Kerr, Russell and Weber, PLC (by Michael A. Sneyd and Broc Gullett ) for defendant.
Before: Swartzle, P.J., and Jansen and Borrello, JJ.
Our district courts are courts of limited jurisdiction, and one of the limits is that the amount in controversy must not exceed $25,000. Damages are generally included in that calculation, while litigation expenses, including attorney fees, are generally excluded. The primary question on appeal is how to treat a claim for attorney fees under the parties' contractual fee-shifting provision—as damages, and therefore included in the amount in controversy, or as litigation expenses, and therefore excluded from the amount in controversy? As explained, we conclude that attorney fees sought under a contractual fee-shifting provision are a form of general damages and, as a result, are properly considered as part of the amount in controversy. Finding no error by the district court or circuit court on this issue, we affirm.

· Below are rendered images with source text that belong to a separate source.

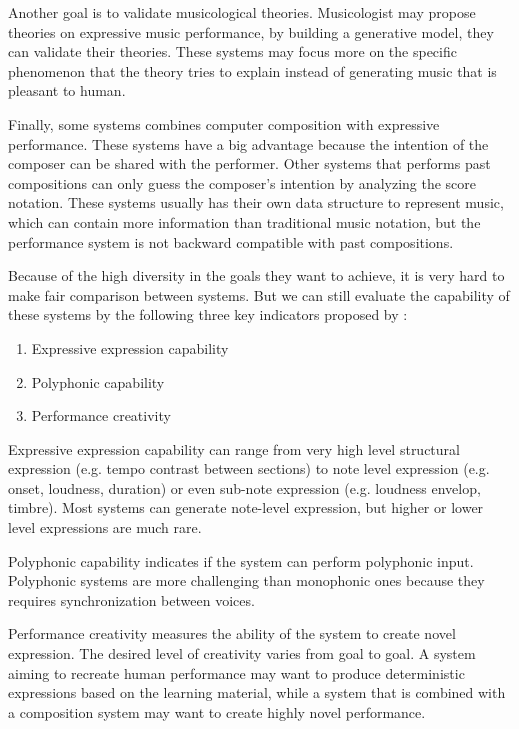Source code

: Another goal is to validate musicological theories. Musicologist may propose theories on expressive music performance, by building a generative model, they can validate their theories. These systems may focus more on the specific phenomenon that the theory tries to explain instead of generating music that is pleasant to human. 


Finally, some systems combines computer composition with expressive performance. These systems have a big advantage because the intention of the composer can be shared with the performer. Other systems that performs past compositions can only guess the composer's intention by analyzing the score notation. These systems usually has their own data structure to represent music, which can contain more information than traditional music notation, but the performance system is not backward compatible with past compositions.


Because of the high diversity in the goals they want to achieve, it is very hard to make fair comparison between systems. But we can still evaluate the capability of these systems by the following three key indicators proposed by \cite{THEBOOK}:
\begin{enumerate}
   \item Expressive expression capability
   \item Polyphonic capability
   \item Performance creativity
\end{enumerate}

Expressive expression capability can range from very high level structural expression (e.g. tempo contrast between sections) to note level expression (e.g. onset, loudness, duration) or even sub-note expression (e.g. loudness envelop, timbre). Most systems can generate note-level expression, but higher or lower level expressions are much rare.

Polyphonic capability indicates if the system can perform polyphonic input. Polyphonic systems are more challenging than monophonic ones because they requires synchronization between voices. 

Performance creativity measures the ability of the system to create novel expression. The desired level of creativity varies from goal to goal. A system aiming to recreate human performance may want to produce deterministic expressions based on the learning material, while a system that is combined with a composition system may want to create highly novel performance.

Plaintiff initiated this lawsuit against defendant in district court. Defendant had leased commercial space from plaintiff. When the lease expired, defendant vacated the premises, and plaintiff alleged that defendant left the premises in poor condition. Plaintiff claimed that it spent approximately $6,132 on repairs to the property necessitated by defendant's actions, and it sent defendant a bill for the cost of the repairs, but defendant declined to reimburse plaintiff.
Relevant to this appeal, the lease included a fee-shifting provision. Paragraph 52 of the lease reads in full, "In the event of a dispute arising hereunder, the non-prevailing party shall be responsible for the payment of the actual attorney fees incurred by the prevailing party."
Plaintiff sued defendant, alleging claims for breach of contract and promissory estoppel and seeking, among other relief, attorney fees. Defendant filed a counterclaim against plaintiff, alleging its own claim for breach of contract and seeking, among other relief, attorney fees. After a bench trial, the district court ruled in favor of defendant, awarding it $2,692.56 in damages on its counterclaim. Defendant moved for an award of attorney fees of $48,576.25 under the fee-shifting provision of the parties' contract.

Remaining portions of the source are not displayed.